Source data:
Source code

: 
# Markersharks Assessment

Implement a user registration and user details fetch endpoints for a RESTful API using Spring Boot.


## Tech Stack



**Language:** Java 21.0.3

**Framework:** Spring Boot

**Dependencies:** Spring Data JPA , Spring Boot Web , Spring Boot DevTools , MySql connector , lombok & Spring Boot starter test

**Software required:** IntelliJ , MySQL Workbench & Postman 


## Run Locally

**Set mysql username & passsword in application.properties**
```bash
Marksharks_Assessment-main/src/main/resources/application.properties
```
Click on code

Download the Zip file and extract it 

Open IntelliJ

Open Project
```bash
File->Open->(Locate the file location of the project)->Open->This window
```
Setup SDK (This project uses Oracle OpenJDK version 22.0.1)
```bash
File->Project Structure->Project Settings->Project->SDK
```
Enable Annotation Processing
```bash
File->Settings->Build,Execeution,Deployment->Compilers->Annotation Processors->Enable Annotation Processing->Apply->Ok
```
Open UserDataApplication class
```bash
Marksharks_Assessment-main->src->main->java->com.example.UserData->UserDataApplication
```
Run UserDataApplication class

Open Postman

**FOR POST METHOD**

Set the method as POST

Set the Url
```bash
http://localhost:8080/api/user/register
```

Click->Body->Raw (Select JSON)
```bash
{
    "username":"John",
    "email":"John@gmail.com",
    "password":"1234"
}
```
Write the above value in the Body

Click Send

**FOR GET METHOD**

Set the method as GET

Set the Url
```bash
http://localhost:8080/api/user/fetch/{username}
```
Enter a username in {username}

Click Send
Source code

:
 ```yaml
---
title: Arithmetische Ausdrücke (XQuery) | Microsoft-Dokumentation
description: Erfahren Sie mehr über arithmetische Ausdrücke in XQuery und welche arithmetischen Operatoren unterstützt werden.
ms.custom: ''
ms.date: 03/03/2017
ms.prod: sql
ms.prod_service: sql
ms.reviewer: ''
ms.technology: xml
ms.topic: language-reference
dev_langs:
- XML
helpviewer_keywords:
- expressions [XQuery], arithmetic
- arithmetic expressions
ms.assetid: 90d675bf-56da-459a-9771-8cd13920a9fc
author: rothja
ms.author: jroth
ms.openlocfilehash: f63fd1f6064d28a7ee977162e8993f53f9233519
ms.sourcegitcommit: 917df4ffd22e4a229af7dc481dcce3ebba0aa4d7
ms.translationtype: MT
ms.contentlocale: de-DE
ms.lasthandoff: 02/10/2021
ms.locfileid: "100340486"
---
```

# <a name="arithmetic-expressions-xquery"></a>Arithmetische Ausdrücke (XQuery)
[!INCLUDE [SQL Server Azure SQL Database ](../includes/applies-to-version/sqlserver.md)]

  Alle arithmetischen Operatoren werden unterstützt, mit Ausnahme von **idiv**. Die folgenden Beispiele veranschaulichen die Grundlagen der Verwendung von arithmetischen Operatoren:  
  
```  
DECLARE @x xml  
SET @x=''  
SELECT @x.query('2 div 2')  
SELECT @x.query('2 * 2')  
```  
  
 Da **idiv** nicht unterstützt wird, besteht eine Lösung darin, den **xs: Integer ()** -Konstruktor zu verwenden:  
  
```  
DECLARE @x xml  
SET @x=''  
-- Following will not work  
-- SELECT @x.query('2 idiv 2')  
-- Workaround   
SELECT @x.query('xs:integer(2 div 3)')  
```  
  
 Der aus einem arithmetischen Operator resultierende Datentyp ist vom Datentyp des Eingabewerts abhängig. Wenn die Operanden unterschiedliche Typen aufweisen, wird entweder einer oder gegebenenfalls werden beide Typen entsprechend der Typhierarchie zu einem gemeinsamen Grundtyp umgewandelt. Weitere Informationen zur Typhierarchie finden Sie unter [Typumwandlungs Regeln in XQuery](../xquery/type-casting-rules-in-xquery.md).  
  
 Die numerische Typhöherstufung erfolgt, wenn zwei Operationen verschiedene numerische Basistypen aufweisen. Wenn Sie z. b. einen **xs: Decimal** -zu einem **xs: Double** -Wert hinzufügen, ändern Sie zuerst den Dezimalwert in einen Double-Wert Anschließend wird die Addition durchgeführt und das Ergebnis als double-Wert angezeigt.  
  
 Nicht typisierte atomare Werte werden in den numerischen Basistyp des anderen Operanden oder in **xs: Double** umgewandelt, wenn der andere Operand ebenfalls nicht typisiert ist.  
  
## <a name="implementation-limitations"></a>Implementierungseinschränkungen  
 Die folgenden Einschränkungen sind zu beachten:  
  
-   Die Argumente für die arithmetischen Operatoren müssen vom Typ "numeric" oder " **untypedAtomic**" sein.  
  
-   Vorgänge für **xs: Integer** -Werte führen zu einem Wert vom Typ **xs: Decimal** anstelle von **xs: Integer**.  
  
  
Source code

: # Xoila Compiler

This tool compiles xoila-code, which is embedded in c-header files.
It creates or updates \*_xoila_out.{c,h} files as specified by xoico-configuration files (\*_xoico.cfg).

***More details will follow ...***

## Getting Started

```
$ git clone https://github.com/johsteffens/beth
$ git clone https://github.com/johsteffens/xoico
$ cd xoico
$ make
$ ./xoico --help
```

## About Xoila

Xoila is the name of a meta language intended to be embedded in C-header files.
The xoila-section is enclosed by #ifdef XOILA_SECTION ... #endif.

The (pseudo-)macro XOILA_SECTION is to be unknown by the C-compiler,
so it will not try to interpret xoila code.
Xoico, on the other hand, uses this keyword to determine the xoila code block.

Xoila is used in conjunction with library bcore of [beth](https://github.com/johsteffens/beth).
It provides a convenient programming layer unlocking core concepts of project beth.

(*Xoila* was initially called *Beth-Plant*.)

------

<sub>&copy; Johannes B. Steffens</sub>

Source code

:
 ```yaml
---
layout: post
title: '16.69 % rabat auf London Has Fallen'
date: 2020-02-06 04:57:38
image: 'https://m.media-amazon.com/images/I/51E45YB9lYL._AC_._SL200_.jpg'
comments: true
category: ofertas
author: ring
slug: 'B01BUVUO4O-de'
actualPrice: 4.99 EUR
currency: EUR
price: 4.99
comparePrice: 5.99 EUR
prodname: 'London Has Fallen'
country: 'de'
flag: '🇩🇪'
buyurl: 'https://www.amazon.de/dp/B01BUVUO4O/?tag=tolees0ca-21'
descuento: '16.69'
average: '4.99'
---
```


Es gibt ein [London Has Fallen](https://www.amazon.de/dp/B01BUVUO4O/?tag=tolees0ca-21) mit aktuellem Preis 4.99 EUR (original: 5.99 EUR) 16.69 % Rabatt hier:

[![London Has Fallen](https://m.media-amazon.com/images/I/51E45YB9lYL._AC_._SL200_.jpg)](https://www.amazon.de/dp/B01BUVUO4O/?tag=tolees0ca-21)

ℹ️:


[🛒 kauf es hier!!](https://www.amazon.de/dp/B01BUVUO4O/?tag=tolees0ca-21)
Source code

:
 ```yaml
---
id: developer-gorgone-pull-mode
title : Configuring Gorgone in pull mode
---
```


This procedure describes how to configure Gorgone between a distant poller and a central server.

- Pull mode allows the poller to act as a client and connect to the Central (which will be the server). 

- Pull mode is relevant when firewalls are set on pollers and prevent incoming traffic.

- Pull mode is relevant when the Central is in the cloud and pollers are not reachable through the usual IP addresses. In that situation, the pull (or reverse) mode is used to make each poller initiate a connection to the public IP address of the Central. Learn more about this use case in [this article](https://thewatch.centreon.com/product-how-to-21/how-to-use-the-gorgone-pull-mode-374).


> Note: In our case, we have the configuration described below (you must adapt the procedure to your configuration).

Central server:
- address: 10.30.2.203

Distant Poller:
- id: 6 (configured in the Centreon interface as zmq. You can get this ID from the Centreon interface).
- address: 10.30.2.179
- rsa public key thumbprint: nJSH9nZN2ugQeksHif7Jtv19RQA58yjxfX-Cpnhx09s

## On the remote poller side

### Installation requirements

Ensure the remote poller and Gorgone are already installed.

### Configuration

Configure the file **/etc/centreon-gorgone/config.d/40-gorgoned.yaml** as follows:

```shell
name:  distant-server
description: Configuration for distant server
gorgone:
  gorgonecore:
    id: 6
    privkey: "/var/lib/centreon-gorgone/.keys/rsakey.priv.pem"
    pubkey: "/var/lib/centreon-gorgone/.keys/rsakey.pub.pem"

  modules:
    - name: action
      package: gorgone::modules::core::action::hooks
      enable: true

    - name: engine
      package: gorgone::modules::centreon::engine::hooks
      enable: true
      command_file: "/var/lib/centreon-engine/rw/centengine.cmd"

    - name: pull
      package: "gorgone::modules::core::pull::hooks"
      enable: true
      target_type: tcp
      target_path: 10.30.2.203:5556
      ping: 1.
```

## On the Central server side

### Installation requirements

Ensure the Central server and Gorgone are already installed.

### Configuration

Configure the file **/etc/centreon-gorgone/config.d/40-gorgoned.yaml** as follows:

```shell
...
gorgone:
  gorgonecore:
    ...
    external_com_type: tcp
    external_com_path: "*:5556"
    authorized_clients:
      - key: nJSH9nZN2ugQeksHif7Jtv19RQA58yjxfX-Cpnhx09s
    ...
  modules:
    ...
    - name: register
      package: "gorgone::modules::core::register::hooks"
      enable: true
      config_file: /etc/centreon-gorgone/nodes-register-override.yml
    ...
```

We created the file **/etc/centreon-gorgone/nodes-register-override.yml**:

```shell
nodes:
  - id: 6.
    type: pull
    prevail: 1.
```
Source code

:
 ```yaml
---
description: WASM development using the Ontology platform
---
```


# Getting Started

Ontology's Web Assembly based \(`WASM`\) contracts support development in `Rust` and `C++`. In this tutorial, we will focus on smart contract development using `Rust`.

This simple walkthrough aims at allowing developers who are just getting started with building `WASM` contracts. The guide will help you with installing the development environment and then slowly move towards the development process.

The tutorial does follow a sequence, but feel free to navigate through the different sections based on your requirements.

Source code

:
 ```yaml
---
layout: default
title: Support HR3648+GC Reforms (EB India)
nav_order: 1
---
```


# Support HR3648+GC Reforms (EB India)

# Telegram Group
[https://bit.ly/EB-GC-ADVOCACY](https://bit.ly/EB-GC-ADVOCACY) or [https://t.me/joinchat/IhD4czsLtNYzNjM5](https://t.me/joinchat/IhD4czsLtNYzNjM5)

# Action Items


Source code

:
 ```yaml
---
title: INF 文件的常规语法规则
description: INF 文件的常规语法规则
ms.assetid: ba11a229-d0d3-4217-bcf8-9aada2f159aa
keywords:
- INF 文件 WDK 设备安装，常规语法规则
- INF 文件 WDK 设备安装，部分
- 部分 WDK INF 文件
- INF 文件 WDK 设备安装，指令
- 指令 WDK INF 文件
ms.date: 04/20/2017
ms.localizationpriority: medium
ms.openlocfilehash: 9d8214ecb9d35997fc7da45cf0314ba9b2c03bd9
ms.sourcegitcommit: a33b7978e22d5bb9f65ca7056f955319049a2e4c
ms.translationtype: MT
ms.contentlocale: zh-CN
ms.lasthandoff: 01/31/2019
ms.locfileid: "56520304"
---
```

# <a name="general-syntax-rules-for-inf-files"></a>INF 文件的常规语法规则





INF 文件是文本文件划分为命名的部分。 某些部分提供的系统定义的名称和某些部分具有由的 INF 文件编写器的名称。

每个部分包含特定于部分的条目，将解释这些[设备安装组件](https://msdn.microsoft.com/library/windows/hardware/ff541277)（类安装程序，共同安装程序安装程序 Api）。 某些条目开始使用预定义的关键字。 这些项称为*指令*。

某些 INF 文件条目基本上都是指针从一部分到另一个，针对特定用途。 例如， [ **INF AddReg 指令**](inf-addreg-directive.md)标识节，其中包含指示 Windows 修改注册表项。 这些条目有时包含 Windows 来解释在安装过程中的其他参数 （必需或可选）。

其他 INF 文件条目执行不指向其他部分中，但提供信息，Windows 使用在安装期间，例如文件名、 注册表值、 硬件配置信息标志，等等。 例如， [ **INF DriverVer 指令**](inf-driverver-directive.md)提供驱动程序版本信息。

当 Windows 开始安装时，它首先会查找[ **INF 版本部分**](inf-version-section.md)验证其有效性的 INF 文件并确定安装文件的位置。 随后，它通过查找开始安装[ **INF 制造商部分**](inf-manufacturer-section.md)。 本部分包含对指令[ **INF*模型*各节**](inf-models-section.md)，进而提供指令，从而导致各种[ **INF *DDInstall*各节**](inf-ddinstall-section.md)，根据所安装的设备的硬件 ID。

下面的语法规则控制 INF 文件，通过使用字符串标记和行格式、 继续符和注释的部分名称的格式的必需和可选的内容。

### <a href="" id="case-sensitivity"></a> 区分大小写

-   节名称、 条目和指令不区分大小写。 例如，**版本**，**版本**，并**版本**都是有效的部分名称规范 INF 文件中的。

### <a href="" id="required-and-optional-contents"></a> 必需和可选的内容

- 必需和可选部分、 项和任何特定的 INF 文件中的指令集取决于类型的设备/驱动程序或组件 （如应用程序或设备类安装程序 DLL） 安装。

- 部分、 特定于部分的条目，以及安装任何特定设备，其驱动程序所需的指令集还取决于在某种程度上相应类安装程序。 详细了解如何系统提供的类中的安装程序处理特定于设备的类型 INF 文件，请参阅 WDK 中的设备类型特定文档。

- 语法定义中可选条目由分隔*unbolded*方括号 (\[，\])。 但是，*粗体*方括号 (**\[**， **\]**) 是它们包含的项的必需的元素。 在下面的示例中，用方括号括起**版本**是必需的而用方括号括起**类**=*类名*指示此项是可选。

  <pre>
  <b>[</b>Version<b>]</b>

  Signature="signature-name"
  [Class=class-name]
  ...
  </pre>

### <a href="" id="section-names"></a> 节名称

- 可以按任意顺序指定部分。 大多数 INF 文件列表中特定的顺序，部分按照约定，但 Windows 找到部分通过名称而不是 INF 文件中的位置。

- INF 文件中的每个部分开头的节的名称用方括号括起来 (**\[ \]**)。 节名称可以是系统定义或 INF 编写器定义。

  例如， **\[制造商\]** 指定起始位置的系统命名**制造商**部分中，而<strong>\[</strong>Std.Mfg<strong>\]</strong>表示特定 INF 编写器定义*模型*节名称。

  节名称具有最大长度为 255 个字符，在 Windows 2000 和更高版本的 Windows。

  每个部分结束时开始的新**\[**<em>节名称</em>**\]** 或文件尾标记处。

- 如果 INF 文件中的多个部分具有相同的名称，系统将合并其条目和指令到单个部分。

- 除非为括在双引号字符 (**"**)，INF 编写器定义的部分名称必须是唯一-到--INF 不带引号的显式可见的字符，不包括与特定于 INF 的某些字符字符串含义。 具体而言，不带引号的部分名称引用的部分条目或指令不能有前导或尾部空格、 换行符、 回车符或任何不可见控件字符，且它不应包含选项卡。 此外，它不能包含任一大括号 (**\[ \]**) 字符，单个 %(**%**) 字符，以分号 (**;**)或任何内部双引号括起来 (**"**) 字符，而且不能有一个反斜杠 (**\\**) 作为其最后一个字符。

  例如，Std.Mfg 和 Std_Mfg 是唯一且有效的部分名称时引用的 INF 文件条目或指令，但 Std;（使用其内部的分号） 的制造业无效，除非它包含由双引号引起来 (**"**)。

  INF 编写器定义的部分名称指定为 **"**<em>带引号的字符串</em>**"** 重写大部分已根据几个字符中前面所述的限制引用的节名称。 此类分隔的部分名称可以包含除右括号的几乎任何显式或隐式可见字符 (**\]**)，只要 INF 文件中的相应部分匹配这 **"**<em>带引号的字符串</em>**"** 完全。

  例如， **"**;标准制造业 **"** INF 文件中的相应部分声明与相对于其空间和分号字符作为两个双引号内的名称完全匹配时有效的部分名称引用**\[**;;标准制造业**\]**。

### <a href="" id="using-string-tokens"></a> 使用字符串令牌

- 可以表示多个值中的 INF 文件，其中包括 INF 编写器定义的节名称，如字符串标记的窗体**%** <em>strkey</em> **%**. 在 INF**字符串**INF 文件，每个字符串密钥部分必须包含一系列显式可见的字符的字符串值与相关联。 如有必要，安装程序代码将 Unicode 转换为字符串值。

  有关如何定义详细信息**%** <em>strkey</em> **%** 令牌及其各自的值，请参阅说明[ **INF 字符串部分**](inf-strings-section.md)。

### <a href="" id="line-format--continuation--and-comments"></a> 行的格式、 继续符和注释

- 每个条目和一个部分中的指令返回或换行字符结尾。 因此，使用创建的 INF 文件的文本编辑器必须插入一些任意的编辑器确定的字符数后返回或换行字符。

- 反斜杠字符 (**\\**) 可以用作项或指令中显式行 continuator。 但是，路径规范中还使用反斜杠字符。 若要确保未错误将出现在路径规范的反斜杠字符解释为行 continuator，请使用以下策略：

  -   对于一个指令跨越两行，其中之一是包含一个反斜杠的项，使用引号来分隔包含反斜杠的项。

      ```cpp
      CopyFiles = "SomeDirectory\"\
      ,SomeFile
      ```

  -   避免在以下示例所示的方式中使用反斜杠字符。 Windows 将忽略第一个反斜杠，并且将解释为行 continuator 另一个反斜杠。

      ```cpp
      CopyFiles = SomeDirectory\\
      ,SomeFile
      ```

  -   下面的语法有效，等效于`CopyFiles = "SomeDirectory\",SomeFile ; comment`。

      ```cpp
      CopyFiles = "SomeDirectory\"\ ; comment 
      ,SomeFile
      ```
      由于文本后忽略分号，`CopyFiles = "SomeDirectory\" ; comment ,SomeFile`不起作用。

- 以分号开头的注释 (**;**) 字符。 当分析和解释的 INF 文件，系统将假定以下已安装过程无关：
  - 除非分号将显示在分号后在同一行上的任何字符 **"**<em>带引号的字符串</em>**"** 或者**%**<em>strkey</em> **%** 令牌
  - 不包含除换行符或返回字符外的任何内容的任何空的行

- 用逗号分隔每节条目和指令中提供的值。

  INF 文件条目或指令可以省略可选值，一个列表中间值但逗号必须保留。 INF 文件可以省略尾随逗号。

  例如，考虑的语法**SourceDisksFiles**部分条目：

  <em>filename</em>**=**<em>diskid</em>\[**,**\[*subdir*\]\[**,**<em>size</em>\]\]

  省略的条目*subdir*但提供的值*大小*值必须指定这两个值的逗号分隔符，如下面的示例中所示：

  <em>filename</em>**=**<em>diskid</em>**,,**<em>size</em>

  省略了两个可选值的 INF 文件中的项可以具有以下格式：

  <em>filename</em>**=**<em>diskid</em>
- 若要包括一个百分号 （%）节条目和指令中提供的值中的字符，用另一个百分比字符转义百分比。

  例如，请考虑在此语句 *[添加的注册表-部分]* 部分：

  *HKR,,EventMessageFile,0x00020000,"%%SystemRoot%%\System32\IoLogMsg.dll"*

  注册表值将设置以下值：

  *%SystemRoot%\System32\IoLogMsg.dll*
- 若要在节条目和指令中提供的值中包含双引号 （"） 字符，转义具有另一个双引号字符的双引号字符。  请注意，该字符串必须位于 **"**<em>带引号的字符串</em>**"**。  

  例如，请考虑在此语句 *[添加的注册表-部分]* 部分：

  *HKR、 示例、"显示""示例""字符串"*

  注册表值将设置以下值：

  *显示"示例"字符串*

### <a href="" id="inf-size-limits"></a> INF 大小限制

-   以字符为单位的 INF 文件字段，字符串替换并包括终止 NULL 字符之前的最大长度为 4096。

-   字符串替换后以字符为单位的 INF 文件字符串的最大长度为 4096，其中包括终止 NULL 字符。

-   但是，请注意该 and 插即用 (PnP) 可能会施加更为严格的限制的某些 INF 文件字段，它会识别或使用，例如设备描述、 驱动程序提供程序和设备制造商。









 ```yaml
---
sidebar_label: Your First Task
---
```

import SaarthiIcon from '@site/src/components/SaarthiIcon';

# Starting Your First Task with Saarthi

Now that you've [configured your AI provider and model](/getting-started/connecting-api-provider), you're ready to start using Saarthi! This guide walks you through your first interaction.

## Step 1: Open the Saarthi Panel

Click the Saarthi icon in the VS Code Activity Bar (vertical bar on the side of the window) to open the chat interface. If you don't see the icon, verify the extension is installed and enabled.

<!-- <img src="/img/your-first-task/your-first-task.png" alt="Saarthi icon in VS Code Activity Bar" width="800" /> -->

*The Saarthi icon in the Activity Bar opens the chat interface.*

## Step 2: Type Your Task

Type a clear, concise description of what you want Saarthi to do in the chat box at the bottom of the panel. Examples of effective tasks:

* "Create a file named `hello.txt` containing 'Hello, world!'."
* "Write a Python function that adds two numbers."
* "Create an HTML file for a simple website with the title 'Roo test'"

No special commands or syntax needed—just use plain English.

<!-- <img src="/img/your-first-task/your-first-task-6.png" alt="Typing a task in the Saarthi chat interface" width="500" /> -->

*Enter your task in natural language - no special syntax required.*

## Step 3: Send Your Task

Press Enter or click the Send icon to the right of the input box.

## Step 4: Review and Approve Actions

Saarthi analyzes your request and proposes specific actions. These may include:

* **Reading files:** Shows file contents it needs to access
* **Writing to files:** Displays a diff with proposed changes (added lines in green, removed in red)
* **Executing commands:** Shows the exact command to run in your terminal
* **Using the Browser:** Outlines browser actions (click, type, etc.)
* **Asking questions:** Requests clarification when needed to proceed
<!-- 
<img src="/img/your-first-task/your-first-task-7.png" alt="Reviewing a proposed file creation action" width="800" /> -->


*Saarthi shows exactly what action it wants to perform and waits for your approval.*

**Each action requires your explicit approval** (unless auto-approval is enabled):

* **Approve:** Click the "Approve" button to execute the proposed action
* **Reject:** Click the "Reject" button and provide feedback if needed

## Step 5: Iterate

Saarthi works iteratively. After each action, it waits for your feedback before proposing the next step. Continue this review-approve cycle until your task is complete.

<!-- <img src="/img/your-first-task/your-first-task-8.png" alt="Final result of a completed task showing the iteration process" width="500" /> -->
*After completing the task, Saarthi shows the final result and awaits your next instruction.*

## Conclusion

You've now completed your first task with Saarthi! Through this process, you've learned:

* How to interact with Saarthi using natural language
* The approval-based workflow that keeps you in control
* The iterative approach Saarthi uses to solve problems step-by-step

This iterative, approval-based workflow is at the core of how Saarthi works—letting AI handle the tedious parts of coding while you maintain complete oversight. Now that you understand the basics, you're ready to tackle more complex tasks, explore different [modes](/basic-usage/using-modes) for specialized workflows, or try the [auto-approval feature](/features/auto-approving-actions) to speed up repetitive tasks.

**Brief:**
Return, word for word, the lines of the data above from the line with "using natural language" through the line with "solve problems step-by-step", inclusive.

**Answer box:**
* How to interact with Saarthi using natural language
* The approval-based workflow that keeps you in control
* The iterative approach Saarthi uses to solve problems step-by-step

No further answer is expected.